Vista application compatibility: it’s not going to be fun

I remain concerned about application compatibility and Vista’s virtualization. Here’s an example. After setting up a Tablet PC with Vista RC2, I installed one of my favourite time-wasters, a game called Jack Bridge; not a major piece of software, but typical of countless existing Windows applications that users will want to install on Vista. Setup seemed to go OK, though Vista threw up this perplexing and alarming dialog:


Trouble is, at this stage I did not know if the installation was successful or not. Nor is it obvious what the consequences of the two options might be, or what Cancel will do. I took the view that I would rather try it as-is for the moment, and clicked “This program installed correctly.” And so it seemed, to begin with. Everything was fine until I used an option in Jack to check for updates from the Web. The update downloaded, but failed to install with this error:


To be honest, I was expecting something like this. The application was attempting to download the update to its folder in Program Files, and then to execute it. Neither operation could succeed, since UAC makes Program Files read-only. I can’t explain the Dutch; it looks like the app has imperfect localization. As a further test, I tried logging on as a different user and running Jack. This was really bad. Jack failed to run, warned me of severe errors, and advised that I contact my reseller. The problem here is the virtual store. Vista tries to help applications such as Jack by seeming to allow read-write access to Program Files, but in reality writes the data to a user-specific virtual store. This means each user gets a different view of what should be the same files. It all happens behind the scenes; if it goes wrong the user has no idea what has happened. I mostly approve of UAC, but I fear the virtual store may cause more problems than it solves.

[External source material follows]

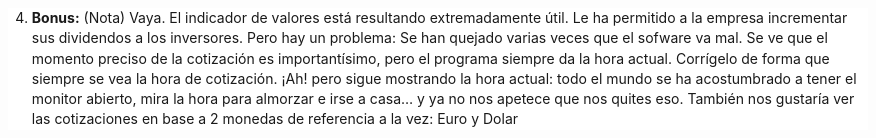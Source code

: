 4. **Bonus:** (Nota) Vaya. El indicador de valores está resultando extremadamente útil. Le ha permitido a la empresa incrementar sus dividendos a los inversores. Pero hay un problema: Se han quejado varias veces que el sofware va mal. Se ve que el momento preciso de la cotización es importantísimo, pero el programa siempre da la hora actual. Corrígelo  de forma que siempre se vea la hora de cotización. ¡Ah! pero sigue mostrando la hora actual: todo el mundo se ha acostumbrado a tener el monitor abierto, mira la hora para almorzar e irse a casa… y ya no nos apetece que nos quites eso. También nos gustaría ver las cotizaciones en base a 2 monedas de referencia a la vez: Euro y Dolar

In the case of Jack, I found a good workaround. I uninstalled it, then reinstalled to a location in my user directory. Jack has read-write access without trickery, and everything works, provided I always run as that user. How many other applications out there are going to have problems with UAC? My guess is a lot. Some of the above may improve in the final release – maybe the dialogs will be better worded – but I’m not expecting fundamental changes. Existing applications are going to cause users immense compatibility hassle. In consequence, they may disable UAC, which will greatly reduce Vista’s security; or they may decide Vista itself is more trouble than it is worth.

Let me be clear: disabling UAC is not a good idea. Users running with local admin rights is a large factor in the Windows security problem, and UAC is a reasonable solution. But I’m expecting the  worst. When Vista hits the world at large, will the buzz will be: turn off UAC or nothing will work properly?


I couldn’t help wondering what would have happened if I had let Vista “Reinstall using recommended settings”. I had a struggle fulling uninstalling Jack in order to try this option. Eventually I found the registry key at HKCU\Software\Microsoft\Windows NT\CurrentVersion\AppCompatFlags\Compatibility Assistant\Persisted, and deleted the reference to install.exe. Reinstalled, and when the dialog appeared chose “Reinstall using recommended settings.” The installation tried to run again, but immediately closed; I guess because the installer considered the application already installed. I removed it through Control Panel and once again reinstalled – my hunch is that the “recommended settings” were automatically applied. If I show properties for the application shortcut, it says “Run this program in compatibility mode for Windows XP (Service Pack 2)”. However it doesn’t seem to help with the specific problems I encounted. Online update still failed, and when I logged on as a different user and tried to run Jack, I got the “please contact your reseller” dialog.

I am not trying to be difficult here. Rather, I’m trying to replicate some typical scenarios when users are confronted with these difficult dialogs.